MATERIAL TO PROCESS

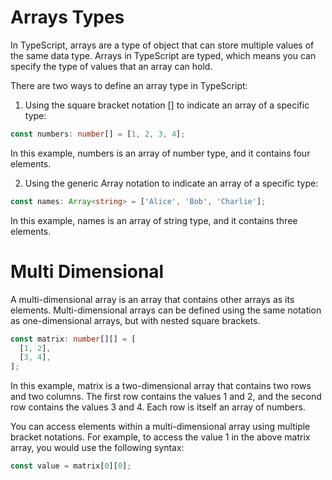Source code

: # Arrays Types

In TypeScript, arrays are a type of object that can store multiple values of the same data type. Arrays in TypeScript are typed, which means you can specify the type of values that an array can hold.

There are two ways to define an array type in TypeScript:

1. Using the square bracket notation [] to indicate an array of a specific type:

```ts
const numbers: number[] = [1, 2, 3, 4];
```

In this example, numbers is an array of number type, and it contains four elements.

2. Using the generic Array<type> notation to indicate an array of a specific type:

```ts
const names: Array<string> = ['Alice', 'Bob', 'Charlie'];
```

In this example, names is an array of string type, and it contains three elements.

# Multi Dimensional

A multi-dimensional array is an array that contains other arrays as its elements. Multi-dimensional arrays can be defined using the same notation as one-dimensional arrays, but with nested square brackets.

```ts
const matrix: number[][] = [
  [1, 2],
  [3, 4],
];
```

In this example, matrix is a two-dimensional array that contains two rows and two columns. The first row contains the values 1 and 2, and the second row contains the values 3 and 4. Each row is itself an array of numbers.

You can access elements within a multi-dimensional array using multiple bracket notations. For example, to access the value 1 in the above matrix array, you would use the following syntax:

```ts
const value = matrix[0][0];
```
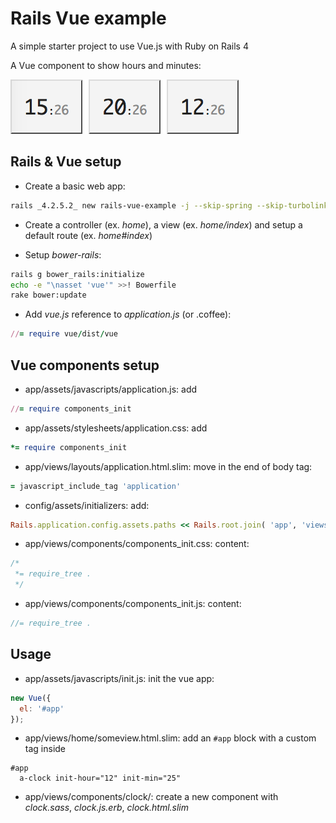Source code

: # Rails Vue example

A simple starter project to use Vue.js with Ruby on Rails 4

A Vue component to show hours and minutes:

![Rails Vue example](https://raw.githubusercontent.com/blocknotes/rails-vue-example/master/screenshot.png "Rails Vue example")

## Rails & Vue setup

- Create a basic web app:
```sh
rails _4.2.5.2_ new rails-vue-example -j --skip-spring --skip-turbolinks
```

- Create a controller (ex. *home*), a view (ex. *home/index*) and setup a default route (ex. *home#index*)

- Setup *bower-rails*:
```sh
rails g bower_rails:initialize
echo -e "\nasset 'vue'" >>! Bowerfile
rake bower:update
```

- Add *vue.js* reference to *application.js* (or .coffee):
```ruby
//= require vue/dist/vue
```

## Vue components setup

- app/assets/javascripts/application.js: add
```ruby
//= require components_init
```

- app/assets/stylesheets/application.css: add
```ruby
*= require components_init
```

- app/views/layouts/application.html.slim: move in the end of body tag:
```ruby
= javascript_include_tag 'application'
```

- config/assets/initializers: add:
```ruby
Rails.application.config.assets.paths << Rails.root.join( 'app', 'views', 'components' )
```

- app/views/components/components_init.css: content:
```css
/*
 *= require_tree .
 */
```

- app/views/components/components_init.js: content:
```javascript
//= require_tree .
```

## Usage

- app/assets/javascripts/init.js: init the vue app:
```javascript
new Vue({
  el: '#app'
});
```

- app/views/home/someview.html.slim: add an `#app` block with a custom tag inside
```slim
#app
  a-clock init-hour="12" init-min="25"
```

- app/views/components/clock/: create a new component with *clock.sass*, *clock.js.erb*, *clock.html.slim*
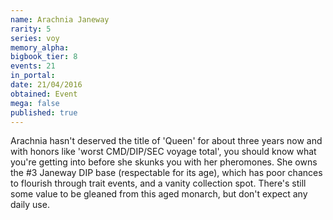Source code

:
 ```yaml
---
name: Arachnia Janeway
rarity: 5
series: voy
memory_alpha:
bigbook_tier: 8
events: 21
in_portal:
date: 21/04/2016
obtained: Event
mega: false
published: true
---
```


Arachnia hasn't deserved the title of 'Queen' for about three years now and with honors like 'worst CMD/DIP/SEC voyage total', you should know what you're getting into before she skunks you with her pheromones. She owns the #3 Janeway DIP base (respectable for its age), which has poor chances to flourish through trait events, and a vanity collection spot. There's still some value to be gleaned from this aged monarch, but don't expect any daily use.
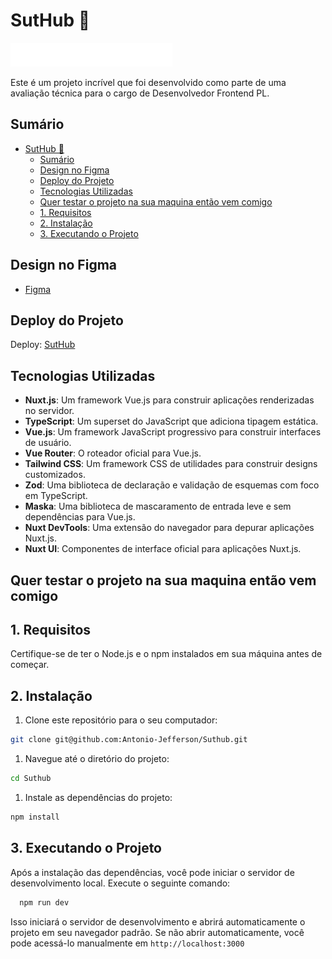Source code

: # SutHub 💼

<img src="https://github.com/Antonio-Jefferson/Suthub/blob/main/assets/images/logo-suthub-white.png" alt="logo">

Este é um projeto incrível que foi desenvolvido como parte de uma avaliação técnica para o cargo de Desenvolvedor Frontend PL.

## Sumário

- [SutHub 💼](#suthub-)
  - [Sumário](#sumário)
  - [Design no Figma](#design-no-figma)
  - [Deploy do Projeto](#deploy-do-projeto)
  - [Tecnologias Utilizadas](#tecnologias-utilizadas)
  - [Quer testar o projeto na sua maquina então vem comigo](#quer-testar-o-projeto-na-sua-maquina-então-vem-comigo)
  - [1. Requisitos](#1-requisitos)
  - [2. Instalação](#2-instalação)
  - [3. Executando o Projeto](#3-executando-o-projeto)

## Design no Figma

- [Figma](https://www.figma.com/design/UFHDmdFsj4oczu3SVgKfPY/Untitled?node-id=0-1&t=nmaUfreZEztOi5sA-1)

## Deploy do Projeto

  Deploy: [ SutHub](https://suthub-gray.vercel.app/)

## Tecnologias Utilizadas

- **Nuxt.js**: Um framework Vue.js para construir aplicações renderizadas no servidor.
- **TypeScript**: Um superset do JavaScript que adiciona tipagem estática.
- **Vue.js**: Um framework JavaScript progressivo para construir interfaces de usuário.
- **Vue Router**: O roteador oficial para Vue.js.
- **Tailwind CSS**: Um framework CSS de utilidades para construir designs customizados.
- **Zod**: Uma biblioteca de declaração e validação de esquemas com foco em TypeScript.
- **Maska**: Uma biblioteca de mascaramento de entrada leve e sem dependências para Vue.js.
- **Nuxt DevTools**: Uma extensão do navegador para depurar aplicações Nuxt.js.
- **Nuxt UI**: Componentes de interface oficial para aplicações Nuxt.js.

## Quer testar o projeto na sua maquina então vem comigo

## 1. Requisitos

Certifique-se de ter o Node.js e o npm instalados em sua máquina antes de começar.

## 2. Instalação

1. Clone este repositório para o seu computador:

 ```bash
git clone git@github.com:Antonio-Jefferson/Suthub.git
```

1. Navegue até o diretório do projeto:

  ```bash
  cd Suthub
  ```

1. Instale as dependências do projeto:

```bash
npm install
```

## 3. Executando o Projeto

Após a instalação das dependências, você pode iniciar o servidor de desenvolvimento local. Execute o seguinte comando:

```bash
  npm run dev
```

Isso iniciará o servidor de desenvolvimento e abrirá automaticamente o projeto em seu navegador padrão. Se não abrir automaticamente, você pode acessá-lo manualmente em `http://localhost:3000`
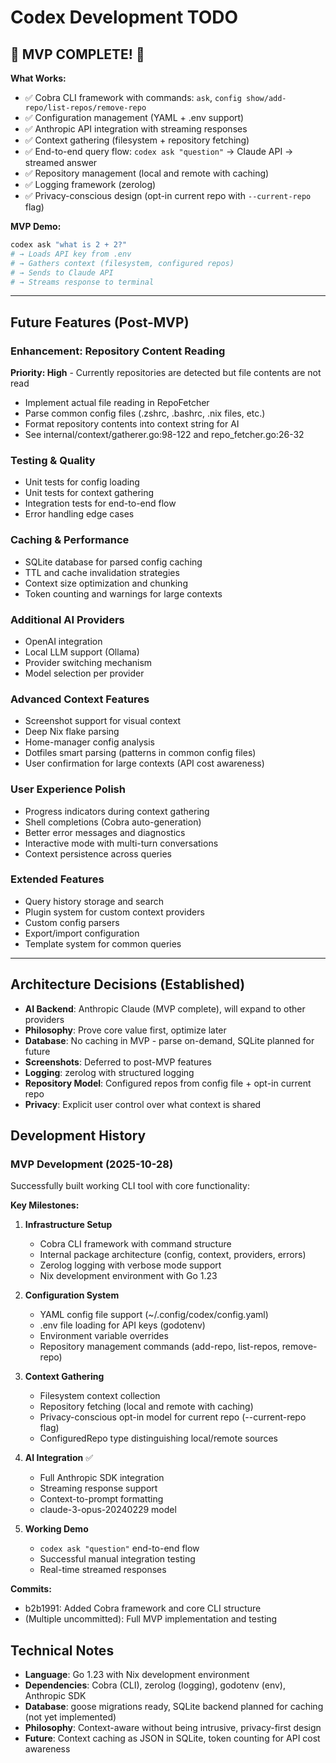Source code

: # Codex Development TODO

## 🎉 MVP COMPLETE! 🎉

**What Works:**
- ✅ Cobra CLI framework with commands: `ask`, `config show/add-repo/list-repos/remove-repo`
- ✅ Configuration management (YAML + .env support)
- ✅ Anthropic API integration with streaming responses
- ✅ Context gathering (filesystem + repository fetching)
- ✅ End-to-end query flow: `codex ask "question"` → Claude API → streamed answer
- ✅ Repository management (local and remote with caching)
- ✅ Logging framework (zerolog)
- ✅ Privacy-conscious design (opt-in current repo with `--current-repo` flag)

**MVP Demo:**
```bash
codex ask "what is 2 + 2?"
# → Loads API key from .env
# → Gathers context (filesystem, configured repos)
# → Sends to Claude API
# → Streams response to terminal
```

---

## Future Features (Post-MVP)

### Enhancement: Repository Content Reading
**Priority: High** - Currently repositories are detected but file contents are not read
- Implement actual file reading in RepoFetcher
- Parse common config files (.zshrc, .bashrc, .nix files, etc.)
- Format repository contents into context string for AI
- See internal/context/gatherer.go:98-122 and repo_fetcher.go:26-32

### Testing & Quality
- Unit tests for config loading
- Unit tests for context gathering
- Integration tests for end-to-end flow
- Error handling edge cases

### Caching & Performance
- SQLite database for parsed config caching
- TTL and cache invalidation strategies
- Context size optimization and chunking
- Token counting and warnings for large contexts

### Additional AI Providers
- OpenAI integration
- Local LLM support (Ollama)
- Provider switching mechanism
- Model selection per provider

### Advanced Context Features
- Screenshot support for visual context
- Deep Nix flake parsing
- Home-manager config analysis
- Dotfiles smart parsing (patterns in common config files)
- User confirmation for large contexts (API cost awareness)

### User Experience Polish
- Progress indicators during context gathering
- Shell completions (Cobra auto-generation)
- Better error messages and diagnostics
- Interactive mode with multi-turn conversations
- Context persistence across queries

### Extended Features
- Query history storage and search
- Plugin system for custom context providers
- Custom config parsers
- Export/import configuration
- Template system for common queries

---

## Architecture Decisions (Established)
- **AI Backend**: Anthropic Claude (MVP complete), will expand to other providers
- **Philosophy**: Prove core value first, optimize later
- **Database**: No caching in MVP - parse on-demand, SQLite planned for future
- **Screenshots**: Deferred to post-MVP features
- **Logging**: zerolog with structured logging
- **Repository Model**: Configured repos from config file + opt-in current repo
- **Privacy**: Explicit user control over what context is shared

## Development History

### MVP Development (2025-10-28)
Successfully built working CLI tool with core functionality:

**Key Milestones:**
1. **Infrastructure Setup**
   - Cobra CLI framework with command structure
   - Internal package architecture (config, context, providers, errors)
   - Zerolog logging with verbose mode support
   - Nix development environment with Go 1.23

2. **Configuration System**
   - YAML config file support (~/.config/codex/config.yaml)
   - .env file loading for API keys (godotenv)
   - Environment variable overrides
   - Repository management commands (add-repo, list-repos, remove-repo)

3. **Context Gathering**
   - Filesystem context collection
   - Repository fetching (local and remote with caching)
   - Privacy-conscious opt-in model for current repo (--current-repo flag)
   - ConfiguredRepo type distinguishing local/remote sources

4. **AI Integration** ✅
   - Full Anthropic SDK integration
   - Streaming response support
   - Context-to-prompt formatting
   - claude-3-opus-20240229 model

5. **Working Demo**
   - `codex ask "question"` end-to-end flow
   - Successful manual integration testing
   - Real-time streamed responses

**Commits:**
- b2b1991: Added Cobra framework and core CLI structure
- (Multiple uncommitted): Full MVP implementation and testing

## Technical Notes
- **Language**: Go 1.23 with Nix development environment
- **Dependencies**: Cobra (CLI), zerolog (logging), godotenv (env), Anthropic SDK
- **Database**: goose migrations ready, SQLite backend planned for caching (not yet implemented)
- **Philosophy**: Context-aware without being intrusive, privacy-first design
- **Future**: Context caching as JSON in SQLite, token counting for API cost awareness
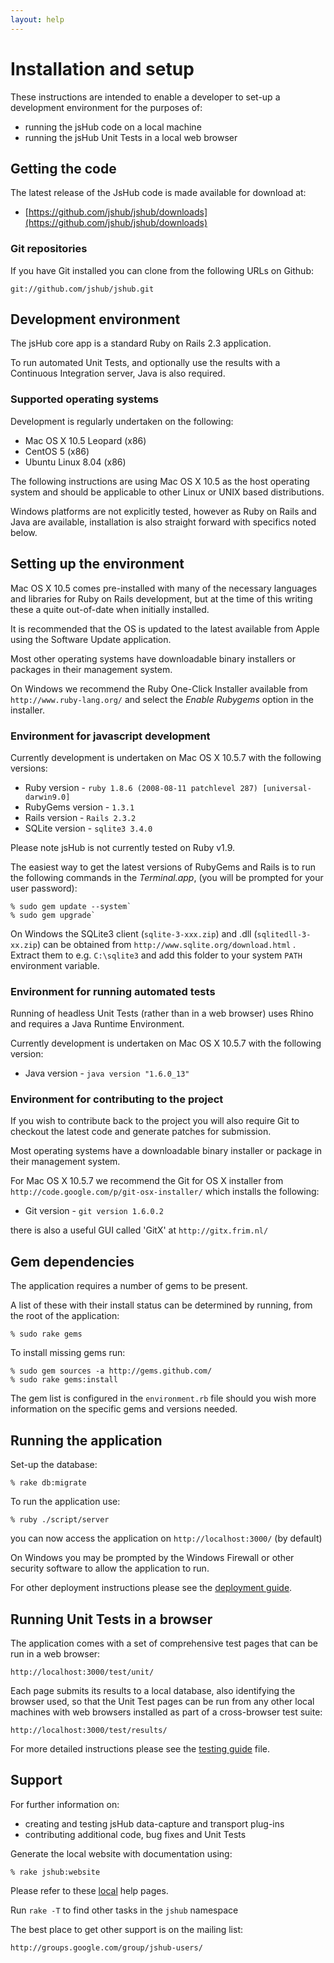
 ```yaml
---
layout: help
---
```


# Installation and setup

These instructions are intended to enable a developer to set-up a development environment for the purposes of:

* running the jsHub code on a local machine
* running the jsHub Unit Tests in a local web browser
 
## Getting the code

The latest release of the JsHub code is made available for download at:

* [https://github.com/jshub/jshub/downloads](https://github.com/jshub/jshub/downloads)


### Git repositories

If you have Git installed you can clone from the following URLs on Github:

    git://github.com/jshub/jshub.git

## Development environment

The jsHub core app is a standard Ruby on Rails 2.3 application.

To run automated Unit Tests, and optionally use the results with a Continuous Integration server, Java is also required.

### Supported operating systems

Development is regularly undertaken on the following:

* Mac OS X 10.5 Leopard (x86) 
* CentOS 5 (x86)
* Ubuntu Linux 8.04 (x86)
 
The following instructions are using Mac OS X 10.5 as the host operating system and should be applicable to other Linux or UNIX based distributions.

Windows platforms are not explicitly tested, however as Ruby on Rails and Java are available, installation is also straight forward with specifics noted below.

## Setting up the environment

Mac OS X 10.5 comes pre-installed with many of the necessary languages and libraries for Ruby on Rails development, but at the time of this writing these a quite out-of-date when initially installed.

It is recommended that the OS is updated to the latest available from Apple using the Software Update application.

Most other operating systems have downloadable binary installers or packages in their management system.

On Windows we recommend the Ruby One-Click Installer available from `http://www.ruby-lang.org/` and select the *Enable Rubygems* option in the installer.

### Environment for javascript development

Currently development is undertaken on Mac OS X 10.5.7 with the following versions:

* Ruby version     - `ruby 1.8.6 (2008-08-11 patchlevel 287) [universal-darwin9.0]`
* RubyGems version - `1.3.1`
* Rails version    - `Rails 2.3.2`
* SQLite version   - `sqlite3 3.4.0`

Please note jsHub is not currently tested on Ruby v1.9.

The easiest way to get the latest versions of RubyGems and Rails is to run the following commands in the *Terminal.app*, (you will be prompted for your user password):

    % sudo gem update --system`
    % sudo gem upgrade`
  
On Windows the SQLite3 client (`sqlite-3-xxx.zip`) and .dll (`sqlitedll-3-xx.zip`) can be obtained from `http://www.sqlite.org/download.html` . Extract them to e.g. `C:\sqlite3` and add this folder to your system `PATH` environment variable.

### Environment for running automated tests
 
Running of headless Unit Tests (rather than in a web browser) uses Rhino and requires a Java Runtime Environment.

Currently development is undertaken on Mac OS X 10.5.7 with the following version:

* Java version - `java version "1.6.0_13"`
                      
### Environment for contributing to the project
                   
If you wish to contribute back to the project you will also require Git to checkout the latest code and generate patches for submission.

Most operating systems have a downloadable binary installer or package in their management system.

For Mac OS X 10.5.7 we recommend the Git for OS X installer from `http://code.google.com/p/git-osx-installer/` which installs the following:

* Git version  - `git version 1.6.0.2`
 
there is also a useful GUI called 'GitX' at `http://gitx.frim.nl/`

## Gem dependencies

The application requires a number of gems to be present.

A list of these with their install status can be determined by running, from the root of the application:

    % sudo rake gems

To install missing gems run:

    % sudo gem sources -a http://gems.github.com/
    % sudo rake gems:install
  
The gem list is configured in the `environment.rb` file should you wish more information on the specific gems and versions needed.

## Running the application

Set-up the database:

    % rake db:migrate

To run the application use:

    % ruby ./script/server

you can now access the application on `http://localhost:3000/` (by default)

On Windows you may be prompted by the Windows Firewall or other security software to allow the application to run.

For other deployment instructions please see the [deployment guide](deployment.html).

## Running Unit Tests in a browser

The application comes with a set of comprehensive test pages that can be run in a web browser:

    http://localhost:3000/test/unit/

Each page submits its results to a local database, also identifying the browser used, so that the Unit Test pages can be run from any other local machines with web browsers installed as part of a cross-browser test suite:

    http://localhost:3000/test/results/

For more detailed instructions please see the [testing guide](testing.html) file.

## Support

For further information on:

* creating and testing jsHub data-capture and transport plug-ins
* contributing additional code, bug fixes and Unit Tests

Generate the local website with documentation using:

    % rake jshub:website

Please refer to these [local](index.html) help pages.

Run `rake -T` to find other tasks in the `jshub` namespace

The best place to get other support is on the mailing list:

    http://groups.google.com/group/jshub-users/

EXERCISE DETAILS
All lines above that contain the word "have" are to be copied.

SOLUTION TO THIS TASK
If you have Git installed you can clone from the following URLs on Github:
Most other operating systems have downloadable binary installers or packages in their management system.
Most operating systems have a downloadable binary installer or package in their management system.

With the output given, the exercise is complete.